DVP Suicides Not Newsworthy

DVP Suicides Not Newsworthy

DVP Suicides Not Newsworthy

Martin C. Winer

“The Don Valley Parkway has reopened following a police investigation that had closed the southbound lanes from Eglinton Avenue to the Bayview Avenue/Bloor Street ramp for several hours.” [i] Those few simple words from the official news report veiled a darker truth.  On the roadway below the Millwood St. bridge a woman lay veiled in a white sheet; dead, nameless and not newsworthy.  Other non-newsworthy witnesses reported scattered pieces of flesh but that isn’t what people wanted to hear during their commute. [ii]

Commuters wanted to hear when the damned highway would open again so that they go to and fro from work and about their business.  After all, the economy is down and a closure of the DVP is the last thing Toronto needs as it tries to emerge from the recession.  The world is on the brink of the next ‘greater’ depression, and we can’t afford to be concerned with human depression.

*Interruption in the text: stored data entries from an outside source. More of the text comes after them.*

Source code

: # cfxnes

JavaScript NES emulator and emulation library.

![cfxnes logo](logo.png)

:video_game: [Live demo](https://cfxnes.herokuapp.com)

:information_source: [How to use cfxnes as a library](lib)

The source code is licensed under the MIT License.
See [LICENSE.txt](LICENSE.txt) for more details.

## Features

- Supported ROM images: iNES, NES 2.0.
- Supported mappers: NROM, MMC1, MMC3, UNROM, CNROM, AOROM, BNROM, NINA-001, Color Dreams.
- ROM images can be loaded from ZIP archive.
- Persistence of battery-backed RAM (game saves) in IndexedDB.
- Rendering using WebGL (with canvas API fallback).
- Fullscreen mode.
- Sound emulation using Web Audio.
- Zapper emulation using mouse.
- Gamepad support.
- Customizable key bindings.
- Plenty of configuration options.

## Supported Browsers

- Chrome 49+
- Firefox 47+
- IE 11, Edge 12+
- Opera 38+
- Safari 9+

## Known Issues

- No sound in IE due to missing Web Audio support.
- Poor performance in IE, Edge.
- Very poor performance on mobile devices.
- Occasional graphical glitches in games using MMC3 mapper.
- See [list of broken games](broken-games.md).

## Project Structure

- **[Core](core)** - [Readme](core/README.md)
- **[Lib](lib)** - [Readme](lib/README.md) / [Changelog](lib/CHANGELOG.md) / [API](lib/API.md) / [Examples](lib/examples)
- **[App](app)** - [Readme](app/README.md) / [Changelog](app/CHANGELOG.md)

To prevent any suicide related delays to business, the City of Toronto constructed a multimillion dollar barricade on the Bloor St. viaduct to prevent just this sort of inconvenience.  A cold metal architecture suspiciously rife with crucifixes keeps the depressed from interrupting our workday.

[iii]

Over the years there have been talks of constructing a similar structure on the Millwood bridge which is now the ‘favoured’ bridge of jumpers.  This reasoning is a classic example of detached bureaucratic thinking trying to solve a human problem with technology.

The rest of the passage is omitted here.